Так возник вопрос о п_р_о_и_с_х_о_ж_д_е_н_и_и и_н_д_е_й_ц_е_в, не вполне разрешенный наукой и до настоящего времени.
Если бы было доказано, что Америка была самостоятельной колыбелью индейского населения, и что между ним и остальным человечеством не было никакой родственной связи, то этот вопрос потерял бы свою остроту и смысл.
Но данные науки о языке (лингвистика) и сравнительной истории культур с несомненностью говорят о том, что американские индейцы или имели общих с остальным человечеством предков, или что в отдаленнейшие эпохи существования земли должно было быть общение между населением тех материков, которые мы сейчас называем Старым Светом, и жителями Нового. Действительно, исследуя язык туземцев Америки, ученые пришли к заключению о тождественности корней некоторых слов, имеющих одно и то же значение, в языках: индейском, китайском, суммерийском и ассирийском. Еще Гумбольдт говорил о нескольких десятках корней, общих индейским наречиям и языкам монголов, кельтов и басков. Уже в новейшее время обнаружено сходство наречий одной из групп северо-американских индейцев с китайско-тибетскими диалектами.
Кроме того, более детальные исследования мифов, легенд и древних народных поверий индейцев обнаружили близкое сходство их со сказаниями и мифами вавилонско-библейскими. Таким образом, язык и древнейшие индейские сказания как бы указывают на Азию, как на источник своего возникновения.

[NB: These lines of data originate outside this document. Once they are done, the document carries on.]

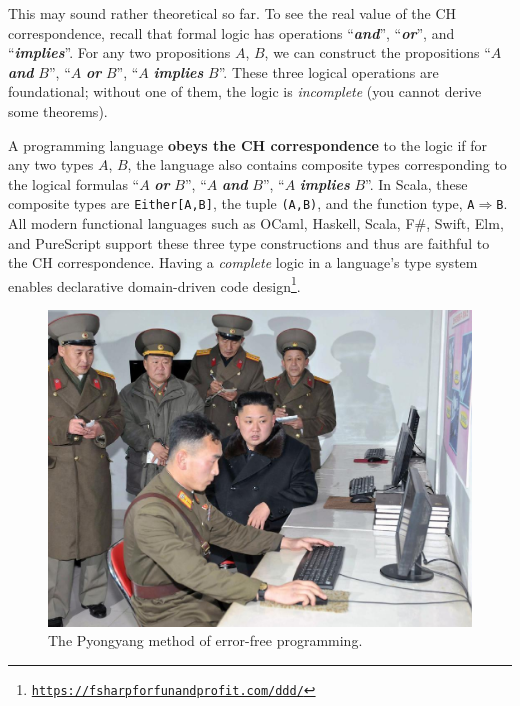 This may sound rather theoretical so far. To see the real value of
the CH correspondence, recall that formal logic has operations ``\textbf{\emph{and}}'',
``\textbf{\emph{or}}'', and ``\textbf{\emph{implies}}''. For any
two propositions $A$, $B$, we can construct the propositions ``$A$
\textbf{\emph{and}} $B$'', ``$A$ \textbf{\emph{or}} $B$'', ``$A$
\textbf{\emph{implies}} $B$''. These three logical operations are
foundational; without one of them, the logic is \emph{incomplete}
(you cannot derive some theorems).

A programming language \textbf{obeys the CH correspondence}
to the logic if for any two types $A$, $B$, the language also contains
composite types corresponding to the logical formulas ``$A$ \textbf{\emph{or}}
$B$'', ``$A$ \textbf{\emph{and}} $B$'', ``$A$ \textbf{\emph{implies}}
$B$''. In Scala, these composite types are \texttt{Either{[}A,B{]}},
the tuple \texttt{(A,B)}, and the function type, \texttt{A$\Rightarrow$B}.
All modern functional languages such as OCaml, Haskell, Scala, F\#,
Swift, Elm, and PureScript support these three type constructions
and thus are faithful to the CH correspondence. Having a \emph{complete}
logic in a language's type system enables declarative domain-driven
code design\footnote{\texttt{\href{https://fsharpforfunandprofit.com/ddd/}{https://fsharpforfunandprofit.com/ddd/}}}.

\begin{figure}%
\begin{centering}
\vspace{-0.5\baselineskip}
\includegraphics[width=1\linewidth]{no-bugs}\vspace{-0.5\baselineskip}
\par\end{centering}
\caption{The Pyongyang method of error-free programming.\label{fig:The-Pyongyang-method-of-error-free-programming}}
\vspace{-3\baselineskip}
\end{figure}%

Когда европейские завоеватели кинулись на вновь открытый материк Америки, они встретили там (и позже стерли с лица земли) замечательные первобытные цивилизации: толтеков и ацтеков в Мексике, инков в Перу и др. Многочисленные элементы этих культур (иероглифы, архитектура, религиозные верования и обряды) опять-таки свидетельствовали о связи их в древности с высокими цивилизациями Азии, а также Египта.
Еще с большей убедительностью указывают на азиатский первоисточник происхождения индейцев антропологические изыскания. Один американский ученый-антрополог, специально изучавший сибирских инородцев, пришел к заключению, что среди доживших до нас представителей древнего населения северной Азии сохранился тип, ничем не отличающийся от типа американских индейцев. И если ближе всмотреться в тип индейца, то, несмотря на различие, которое существует в деталях между отдельными туземными народностями Америки, приходится склониться к убеждению, что в их образовании должен был сыграть роль именно монгольский элемент, т.-е. монгольская раса. Цвет кожи индейца желтый,приближающийся иногда к медно-красному, чаще же всего — к бронзовому оттенку. Волосы черные, прямые и длинные. Оттенком кожи и глаз, формою и цветом волос, отсутствием или малым развитием бороды и усов, выдающимися скулами,— всем этим индеец напоминает м_о_н_г_о_л_а.
Однако, необходимо отметить, что, несмотря на физическое, психологическое и культурное сходство всех индейцев между собой, американская раса не сможет считаться единою в смысле родовой чистоты. Между различными племенами индейцев Северной и Южной Америки существуют различия в росте, форме черепа и лица, в цвете кожи, и т. п.
Индейцы, повидимому, подобно белым,— раса смешанной крови (метисы), и можно говорить лишь, о п_р_е_о_б_л_а_д_а_н_и_и в образовании этой расы монгольского элемента.
В настоящее время достаточно твердо установлено родство между некоторыми индейскими племенами и жителями Полинезии и Австралии.
Таким образом, мы подходим вплотную к интереснейшему выводу. Оказывается, что огромный остров-материк, со всех сторон окруженный пустыней океанов, тем не менее был издавна заселен многочисленной расой, родственной расам Старого Света или издревле имевшей с ним теснейшее общение.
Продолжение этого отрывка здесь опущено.